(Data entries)
※ ※ ※

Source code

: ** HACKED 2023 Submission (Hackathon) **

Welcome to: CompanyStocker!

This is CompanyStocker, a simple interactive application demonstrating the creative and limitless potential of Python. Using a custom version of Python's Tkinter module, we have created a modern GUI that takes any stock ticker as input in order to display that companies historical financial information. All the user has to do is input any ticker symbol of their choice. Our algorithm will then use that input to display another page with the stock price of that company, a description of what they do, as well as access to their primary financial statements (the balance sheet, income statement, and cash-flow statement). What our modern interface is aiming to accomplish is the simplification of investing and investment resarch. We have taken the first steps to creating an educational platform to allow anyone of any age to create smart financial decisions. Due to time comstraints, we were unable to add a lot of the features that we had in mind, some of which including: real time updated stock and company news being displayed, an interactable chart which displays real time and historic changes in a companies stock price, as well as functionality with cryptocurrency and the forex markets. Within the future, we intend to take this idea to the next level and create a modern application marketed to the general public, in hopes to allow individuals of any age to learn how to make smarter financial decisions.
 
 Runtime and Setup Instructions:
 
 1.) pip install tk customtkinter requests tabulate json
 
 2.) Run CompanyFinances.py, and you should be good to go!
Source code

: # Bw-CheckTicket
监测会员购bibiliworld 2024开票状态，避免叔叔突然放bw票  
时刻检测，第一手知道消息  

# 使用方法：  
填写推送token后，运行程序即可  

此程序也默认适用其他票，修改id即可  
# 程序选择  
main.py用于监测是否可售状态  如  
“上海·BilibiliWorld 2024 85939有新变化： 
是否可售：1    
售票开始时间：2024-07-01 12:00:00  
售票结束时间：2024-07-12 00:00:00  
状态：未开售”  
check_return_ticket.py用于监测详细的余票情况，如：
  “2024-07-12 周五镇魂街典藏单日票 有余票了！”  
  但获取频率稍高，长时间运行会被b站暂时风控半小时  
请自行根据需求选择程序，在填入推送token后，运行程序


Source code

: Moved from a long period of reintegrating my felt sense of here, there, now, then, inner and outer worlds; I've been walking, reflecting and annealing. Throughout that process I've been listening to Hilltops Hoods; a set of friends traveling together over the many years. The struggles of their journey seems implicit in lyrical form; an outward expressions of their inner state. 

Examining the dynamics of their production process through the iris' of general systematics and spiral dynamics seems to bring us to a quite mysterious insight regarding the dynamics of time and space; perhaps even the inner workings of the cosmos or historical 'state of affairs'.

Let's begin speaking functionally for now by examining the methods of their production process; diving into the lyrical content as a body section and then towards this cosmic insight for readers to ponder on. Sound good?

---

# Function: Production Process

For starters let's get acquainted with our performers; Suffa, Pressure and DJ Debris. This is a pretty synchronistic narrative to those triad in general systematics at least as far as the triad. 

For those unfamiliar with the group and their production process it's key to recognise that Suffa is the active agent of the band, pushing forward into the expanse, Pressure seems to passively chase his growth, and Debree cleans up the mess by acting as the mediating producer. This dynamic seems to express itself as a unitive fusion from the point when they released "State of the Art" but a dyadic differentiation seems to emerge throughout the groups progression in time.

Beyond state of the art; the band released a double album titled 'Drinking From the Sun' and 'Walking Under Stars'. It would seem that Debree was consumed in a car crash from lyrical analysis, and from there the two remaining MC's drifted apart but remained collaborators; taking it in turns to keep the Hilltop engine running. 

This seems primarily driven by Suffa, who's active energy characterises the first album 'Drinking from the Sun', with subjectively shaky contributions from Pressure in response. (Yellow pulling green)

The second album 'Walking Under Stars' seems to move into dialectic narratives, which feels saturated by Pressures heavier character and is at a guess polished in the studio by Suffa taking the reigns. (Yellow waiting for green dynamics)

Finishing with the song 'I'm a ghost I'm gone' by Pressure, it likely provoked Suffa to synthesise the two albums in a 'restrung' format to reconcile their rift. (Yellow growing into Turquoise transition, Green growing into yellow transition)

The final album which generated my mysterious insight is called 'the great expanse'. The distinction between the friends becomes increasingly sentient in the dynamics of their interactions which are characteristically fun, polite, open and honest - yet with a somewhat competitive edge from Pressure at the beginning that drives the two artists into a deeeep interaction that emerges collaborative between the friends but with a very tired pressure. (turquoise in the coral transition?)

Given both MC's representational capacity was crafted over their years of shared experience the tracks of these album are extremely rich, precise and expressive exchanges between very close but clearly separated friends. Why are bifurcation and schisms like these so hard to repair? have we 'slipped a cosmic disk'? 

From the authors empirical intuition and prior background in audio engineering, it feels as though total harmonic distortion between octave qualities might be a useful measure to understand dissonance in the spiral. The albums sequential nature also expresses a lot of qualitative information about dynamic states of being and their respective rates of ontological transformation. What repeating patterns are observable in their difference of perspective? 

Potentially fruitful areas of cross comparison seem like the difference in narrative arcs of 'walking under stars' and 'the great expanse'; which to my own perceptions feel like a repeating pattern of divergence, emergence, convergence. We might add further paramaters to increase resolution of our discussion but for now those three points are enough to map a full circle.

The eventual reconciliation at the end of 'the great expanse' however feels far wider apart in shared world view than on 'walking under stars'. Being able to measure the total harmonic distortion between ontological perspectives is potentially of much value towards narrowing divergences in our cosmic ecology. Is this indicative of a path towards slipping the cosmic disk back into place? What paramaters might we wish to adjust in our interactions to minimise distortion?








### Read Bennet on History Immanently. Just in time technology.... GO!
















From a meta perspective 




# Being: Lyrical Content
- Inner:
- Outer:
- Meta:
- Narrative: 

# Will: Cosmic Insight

※ ※ ※

• The task:
An exact copy of every line above is needed.

• Answer space:
Source code

: ** HACKED 2023 Submission (Hackathon) **

Welcome to: CompanyStocker!

This is CompanyStocker, a simple interactive application demonstrating the creative and limitless potential of Python. Using a custom version of Python's Tkinter module, we have created a modern GUI that takes any stock ticker as input in order to display that companies historical financial information. All the user has to do is input any ticker symbol of their choice. Our algorithm will then use that input to display another page with the stock price of that company, a description of what they do, as well as access to their primary financial statements (the balance sheet, income statement, and cash-flow statement). What our modern interface is aiming to accomplish is the simplification of investing and investment resarch. We have taken the first steps to creating an educational platform to allow anyone of any age to create smart financial decisions. Due to time comstraints, we were unable to add a lot of the features that we had in mind, some of which including: real time updated stock and company news being displayed, an interactable chart which displays real time and historic changes in a companies stock price, as well as functionality with cryptocurrency and the forex markets. Within the future, we intend to take this idea to the next level and create a modern application marketed to the general public, in hopes to allow individuals of any age to learn how to make smarter financial decisions.
 
 Runtime and Setup Instructions:
 
 1.) pip install tk customtkinter requests tabulate json
 
 2.) Run CompanyFinances.py, and you should be good to go!
Source code

: # Bw-CheckTicket
监测会员购bibiliworld 2024开票状态，避免叔叔突然放bw票  
时刻检测，第一手知道消息  

# 使用方法：  
填写推送token后，运行程序即可  

此程序也默认适用其他票，修改id即可  
# 程序选择  
main.py用于监测是否可售状态  如  
“上海·BilibiliWorld 2024 85939有新变化： 
是否可售：1    
售票开始时间：2024-07-01 12:00:00  
售票结束时间：2024-07-12 00:00:00  
状态：未开售”  
check_return_ticket.py用于监测详细的余票情况，如：
  “2024-07-12 周五镇魂街典藏单日票 有余票了！”  
  但获取频率稍高，长时间运行会被b站暂时风控半小时  
请自行根据需求选择程序，在填入推送token后，运行程序


Source code

: Moved from a long period of reintegrating my felt sense of here, there, now, then, inner and outer worlds; I've been walking, reflecting and annealing. Throughout that process I've been listening to Hilltops Hoods; a set of friends traveling together over the many years. The struggles of their journey seems implicit in lyrical form; an outward expressions of their inner state. 

Examining the dynamics of their production process through the iris' of general systematics and spiral dynamics seems to bring us to a quite mysterious insight regarding the dynamics of time and space; perhaps even the inner workings of the cosmos or historical 'state of affairs'.

Let's begin speaking functionally for now by examining the methods of their production process; diving into the lyrical content as a body section and then towards this cosmic insight for readers to ponder on. Sound good?

---

# Function: Production Process

For starters let's get acquainted with our performers; Suffa, Pressure and DJ Debris. This is a pretty synchronistic narrative to those triad in general systematics at least as far as the triad. 

For those unfamiliar with the group and their production process it's key to recognise that Suffa is the active agent of the band, pushing forward into the expanse, Pressure seems to passively chase his growth, and Debree cleans up the mess by acting as the mediating producer. This dynamic seems to express itself as a unitive fusion from the point when they released "State of the Art" but a dyadic differentiation seems to emerge throughout the groups progression in time.

Beyond state of the art; the band released a double album titled 'Drinking From the Sun' and 'Walking Under Stars'. It would seem that Debree was consumed in a car crash from lyrical analysis, and from there the two remaining MC's drifted apart but remained collaborators; taking it in turns to keep the Hilltop engine running. 

This seems primarily driven by Suffa, who's active energy characterises the first album 'Drinking from the Sun', with subjectively shaky contributions from Pressure in response. (Yellow pulling green)

The second album 'Walking Under Stars' seems to move into dialectic narratives, which feels saturated by Pressures heavier character and is at a guess polished in the studio by Suffa taking the reigns. (Yellow waiting for green dynamics)

Finishing with the song 'I'm a ghost I'm gone' by Pressure, it likely provoked Suffa to synthesise the two albums in a 'restrung' format to reconcile their rift. (Yellow growing into Turquoise transition, Green growing into yellow transition)

The final album which generated my mysterious insight is called 'the great expanse'. The distinction between the friends becomes increasingly sentient in the dynamics of their interactions which are characteristically fun, polite, open and honest - yet with a somewhat competitive edge from Pressure at the beginning that drives the two artists into a deeeep interaction that emerges collaborative between the friends but with a very tired pressure. (turquoise in the coral transition?)

Given both MC's representational capacity was crafted over their years of shared experience the tracks of these album are extremely rich, precise and expressive exchanges between very close but clearly separated friends. Why are bifurcation and schisms like these so hard to repair? have we 'slipped a cosmic disk'? 

From the authors empirical intuition and prior background in audio engineering, it feels as though total harmonic distortion between octave qualities might be a useful measure to understand dissonance in the spiral. The albums sequential nature also expresses a lot of qualitative information about dynamic states of being and their respective rates of ontological transformation. What repeating patterns are observable in their difference of perspective? 

Potentially fruitful areas of cross comparison seem like the difference in narrative arcs of 'walking under stars' and 'the great expanse'; which to my own perceptions feel like a repeating pattern of divergence, emergence, convergence. We might add further paramaters to increase resolution of our discussion but for now those three points are enough to map a full circle.

The eventual reconciliation at the end of 'the great expanse' however feels far wider apart in shared world view than on 'walking under stars'. Being able to measure the total harmonic distortion between ontological perspectives is potentially of much value towards narrowing divergences in our cosmic ecology. Is this indicative of a path towards slipping the cosmic disk back into place? What paramaters might we wish to adjust in our interactions to minimise distortion?








### Read Bennet on History Immanently. Just in time technology.... GO!
















From a meta perspective 




# Being: Lyrical Content
- Inner:
- Outer:
- Meta:
- Narrative: 

# Will: Cosmic Insight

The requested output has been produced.